— EXERCISE DETAILS —
Please report how many lines in the data underneath hold the word "nullptr", with no other text.

— MATERIAL SUPPLIED —
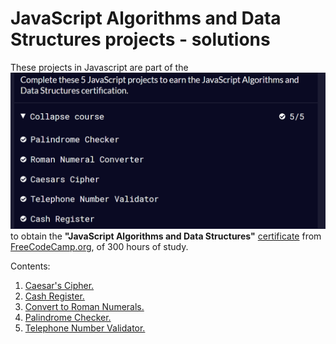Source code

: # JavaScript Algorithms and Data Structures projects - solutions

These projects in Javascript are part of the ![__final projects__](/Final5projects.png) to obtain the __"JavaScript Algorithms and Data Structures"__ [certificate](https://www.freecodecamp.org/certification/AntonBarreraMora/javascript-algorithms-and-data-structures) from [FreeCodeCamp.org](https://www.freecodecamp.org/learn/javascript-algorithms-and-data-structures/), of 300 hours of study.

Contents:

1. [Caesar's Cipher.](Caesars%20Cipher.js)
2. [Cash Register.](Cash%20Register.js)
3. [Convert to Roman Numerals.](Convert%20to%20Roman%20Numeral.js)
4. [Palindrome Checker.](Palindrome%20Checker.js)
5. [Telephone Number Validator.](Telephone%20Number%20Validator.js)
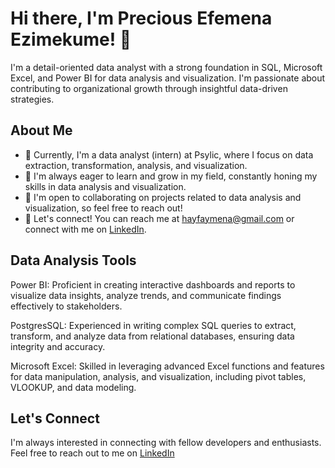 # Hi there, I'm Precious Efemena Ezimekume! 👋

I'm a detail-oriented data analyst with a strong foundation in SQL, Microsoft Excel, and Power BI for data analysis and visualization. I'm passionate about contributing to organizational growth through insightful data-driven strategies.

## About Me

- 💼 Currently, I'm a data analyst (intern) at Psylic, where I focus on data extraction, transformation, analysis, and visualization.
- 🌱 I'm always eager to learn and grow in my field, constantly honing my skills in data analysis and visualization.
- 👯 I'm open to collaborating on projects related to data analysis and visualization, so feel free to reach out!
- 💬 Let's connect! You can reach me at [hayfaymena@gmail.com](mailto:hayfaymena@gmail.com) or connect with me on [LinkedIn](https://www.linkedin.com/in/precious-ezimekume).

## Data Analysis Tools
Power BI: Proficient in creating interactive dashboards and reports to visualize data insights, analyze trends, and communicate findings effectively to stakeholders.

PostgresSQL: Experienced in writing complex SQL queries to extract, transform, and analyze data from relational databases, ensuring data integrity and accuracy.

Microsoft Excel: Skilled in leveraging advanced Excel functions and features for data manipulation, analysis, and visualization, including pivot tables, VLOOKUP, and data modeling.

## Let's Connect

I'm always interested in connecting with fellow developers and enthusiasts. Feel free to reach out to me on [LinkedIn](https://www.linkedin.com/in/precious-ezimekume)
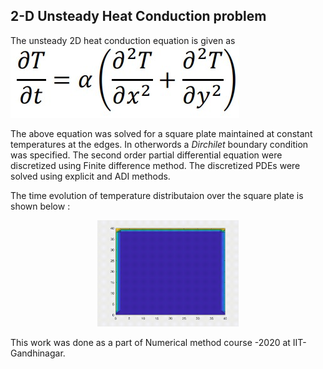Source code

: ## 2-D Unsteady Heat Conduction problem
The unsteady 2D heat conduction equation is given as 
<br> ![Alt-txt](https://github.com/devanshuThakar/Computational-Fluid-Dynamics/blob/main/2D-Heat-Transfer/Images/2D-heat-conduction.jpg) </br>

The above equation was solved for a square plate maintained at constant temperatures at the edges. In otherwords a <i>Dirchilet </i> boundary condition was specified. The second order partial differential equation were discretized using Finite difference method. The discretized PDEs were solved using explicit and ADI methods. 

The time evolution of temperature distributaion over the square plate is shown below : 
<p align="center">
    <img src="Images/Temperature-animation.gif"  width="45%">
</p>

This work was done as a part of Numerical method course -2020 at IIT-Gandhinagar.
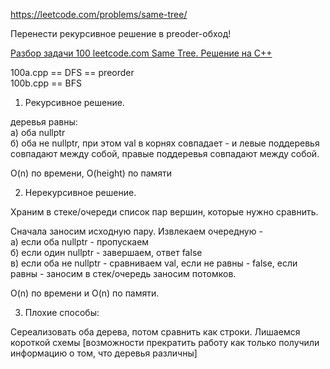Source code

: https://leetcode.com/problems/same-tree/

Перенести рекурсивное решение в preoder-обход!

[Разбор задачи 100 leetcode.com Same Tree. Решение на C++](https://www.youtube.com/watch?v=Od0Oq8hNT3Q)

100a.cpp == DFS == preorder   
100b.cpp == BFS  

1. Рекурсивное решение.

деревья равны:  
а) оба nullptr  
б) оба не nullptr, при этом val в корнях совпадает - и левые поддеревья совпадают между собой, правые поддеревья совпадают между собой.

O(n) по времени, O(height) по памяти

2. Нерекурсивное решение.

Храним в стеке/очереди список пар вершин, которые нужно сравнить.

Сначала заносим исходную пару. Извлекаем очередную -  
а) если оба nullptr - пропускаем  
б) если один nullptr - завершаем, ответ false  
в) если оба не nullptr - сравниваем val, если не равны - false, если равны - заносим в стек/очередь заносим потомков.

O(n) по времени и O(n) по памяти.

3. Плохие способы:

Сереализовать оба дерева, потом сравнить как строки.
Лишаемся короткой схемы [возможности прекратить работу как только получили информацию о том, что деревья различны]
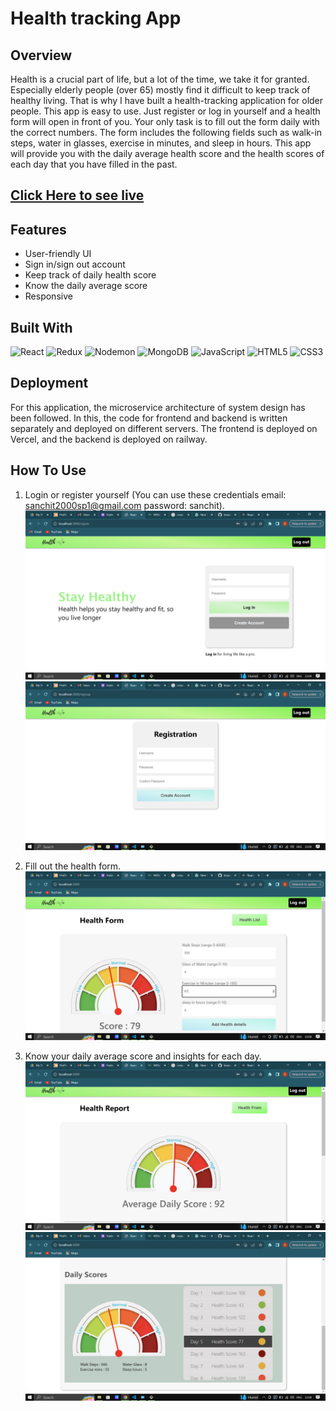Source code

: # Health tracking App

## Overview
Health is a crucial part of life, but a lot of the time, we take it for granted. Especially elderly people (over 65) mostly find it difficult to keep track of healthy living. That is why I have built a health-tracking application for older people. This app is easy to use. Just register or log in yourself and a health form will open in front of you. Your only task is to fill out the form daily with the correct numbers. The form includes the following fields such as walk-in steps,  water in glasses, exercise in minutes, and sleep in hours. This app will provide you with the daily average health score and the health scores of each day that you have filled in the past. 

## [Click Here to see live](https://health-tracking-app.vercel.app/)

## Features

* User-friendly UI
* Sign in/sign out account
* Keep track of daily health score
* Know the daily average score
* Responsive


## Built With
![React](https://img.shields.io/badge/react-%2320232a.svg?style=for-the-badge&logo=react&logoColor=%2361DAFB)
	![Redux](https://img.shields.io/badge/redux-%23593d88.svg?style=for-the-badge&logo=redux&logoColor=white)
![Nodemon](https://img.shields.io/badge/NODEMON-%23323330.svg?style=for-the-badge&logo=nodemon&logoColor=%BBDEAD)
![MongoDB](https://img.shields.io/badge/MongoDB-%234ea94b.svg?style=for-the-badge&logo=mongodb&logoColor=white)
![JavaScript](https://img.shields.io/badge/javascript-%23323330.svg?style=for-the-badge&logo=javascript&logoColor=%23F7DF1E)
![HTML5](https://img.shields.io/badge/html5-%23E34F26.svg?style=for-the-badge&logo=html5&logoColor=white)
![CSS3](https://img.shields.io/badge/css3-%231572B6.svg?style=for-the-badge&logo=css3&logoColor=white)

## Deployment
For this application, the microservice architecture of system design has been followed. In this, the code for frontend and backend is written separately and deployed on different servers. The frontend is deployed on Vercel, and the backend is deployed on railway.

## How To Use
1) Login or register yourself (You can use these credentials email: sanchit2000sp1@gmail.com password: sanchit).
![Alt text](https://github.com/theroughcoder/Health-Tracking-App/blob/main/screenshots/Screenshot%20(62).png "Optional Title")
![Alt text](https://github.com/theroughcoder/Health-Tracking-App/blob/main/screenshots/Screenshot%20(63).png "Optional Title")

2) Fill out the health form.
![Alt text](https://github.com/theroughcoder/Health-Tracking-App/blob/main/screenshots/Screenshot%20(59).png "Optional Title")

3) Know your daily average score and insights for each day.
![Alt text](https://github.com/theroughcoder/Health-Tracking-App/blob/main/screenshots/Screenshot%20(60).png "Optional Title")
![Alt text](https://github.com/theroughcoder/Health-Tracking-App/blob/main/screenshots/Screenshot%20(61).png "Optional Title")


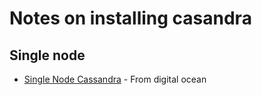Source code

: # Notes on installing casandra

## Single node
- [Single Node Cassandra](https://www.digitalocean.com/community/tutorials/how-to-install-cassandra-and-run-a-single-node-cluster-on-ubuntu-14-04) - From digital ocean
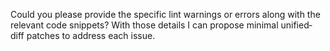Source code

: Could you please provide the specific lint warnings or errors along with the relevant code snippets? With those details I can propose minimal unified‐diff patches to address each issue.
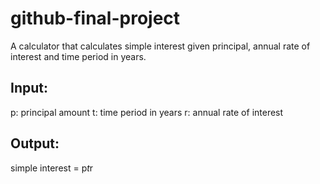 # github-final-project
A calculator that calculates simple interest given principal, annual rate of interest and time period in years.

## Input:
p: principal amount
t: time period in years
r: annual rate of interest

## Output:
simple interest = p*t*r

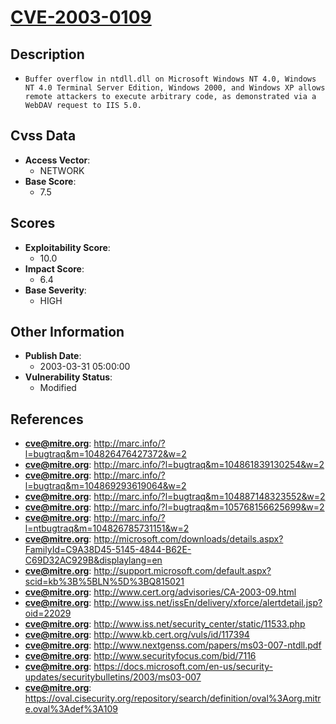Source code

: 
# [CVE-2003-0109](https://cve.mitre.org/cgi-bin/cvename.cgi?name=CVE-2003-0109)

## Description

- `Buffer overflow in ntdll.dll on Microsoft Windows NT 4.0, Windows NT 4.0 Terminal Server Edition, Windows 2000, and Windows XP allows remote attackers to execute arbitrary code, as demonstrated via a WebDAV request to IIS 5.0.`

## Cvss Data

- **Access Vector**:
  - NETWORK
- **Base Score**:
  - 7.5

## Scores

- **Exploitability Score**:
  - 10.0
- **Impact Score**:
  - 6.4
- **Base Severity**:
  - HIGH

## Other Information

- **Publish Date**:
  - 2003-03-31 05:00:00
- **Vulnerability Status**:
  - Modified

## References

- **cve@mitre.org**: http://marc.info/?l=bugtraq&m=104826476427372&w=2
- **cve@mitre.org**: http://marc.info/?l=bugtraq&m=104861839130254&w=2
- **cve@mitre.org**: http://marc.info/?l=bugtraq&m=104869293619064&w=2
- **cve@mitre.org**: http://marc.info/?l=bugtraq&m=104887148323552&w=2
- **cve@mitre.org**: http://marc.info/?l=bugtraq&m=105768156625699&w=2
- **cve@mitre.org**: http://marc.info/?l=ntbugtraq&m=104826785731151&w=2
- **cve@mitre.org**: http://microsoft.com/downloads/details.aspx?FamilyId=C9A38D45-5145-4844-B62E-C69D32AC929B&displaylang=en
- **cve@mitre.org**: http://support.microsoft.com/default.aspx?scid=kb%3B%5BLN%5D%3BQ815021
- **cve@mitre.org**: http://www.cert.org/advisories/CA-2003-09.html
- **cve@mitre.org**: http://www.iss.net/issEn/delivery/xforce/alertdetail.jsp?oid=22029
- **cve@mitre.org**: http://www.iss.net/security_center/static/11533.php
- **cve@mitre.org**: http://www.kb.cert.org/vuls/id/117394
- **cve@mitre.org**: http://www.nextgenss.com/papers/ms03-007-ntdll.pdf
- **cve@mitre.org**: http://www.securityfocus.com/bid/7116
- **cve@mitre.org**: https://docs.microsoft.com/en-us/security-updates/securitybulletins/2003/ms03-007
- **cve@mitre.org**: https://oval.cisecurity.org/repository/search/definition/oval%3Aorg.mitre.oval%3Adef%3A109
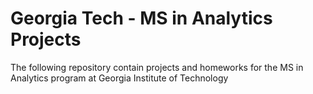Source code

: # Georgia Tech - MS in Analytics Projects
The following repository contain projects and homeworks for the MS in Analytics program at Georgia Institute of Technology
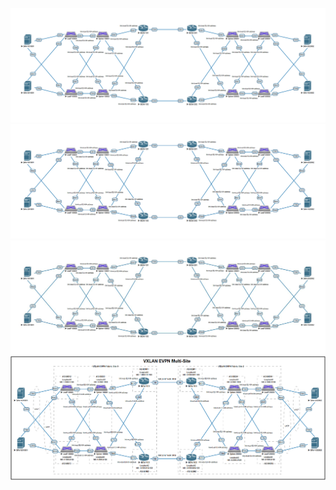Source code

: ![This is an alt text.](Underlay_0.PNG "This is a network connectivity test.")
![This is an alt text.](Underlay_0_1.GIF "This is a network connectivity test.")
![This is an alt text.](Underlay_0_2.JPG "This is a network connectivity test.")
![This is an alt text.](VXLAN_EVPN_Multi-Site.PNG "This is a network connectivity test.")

— WRITTEN ANSWER —
5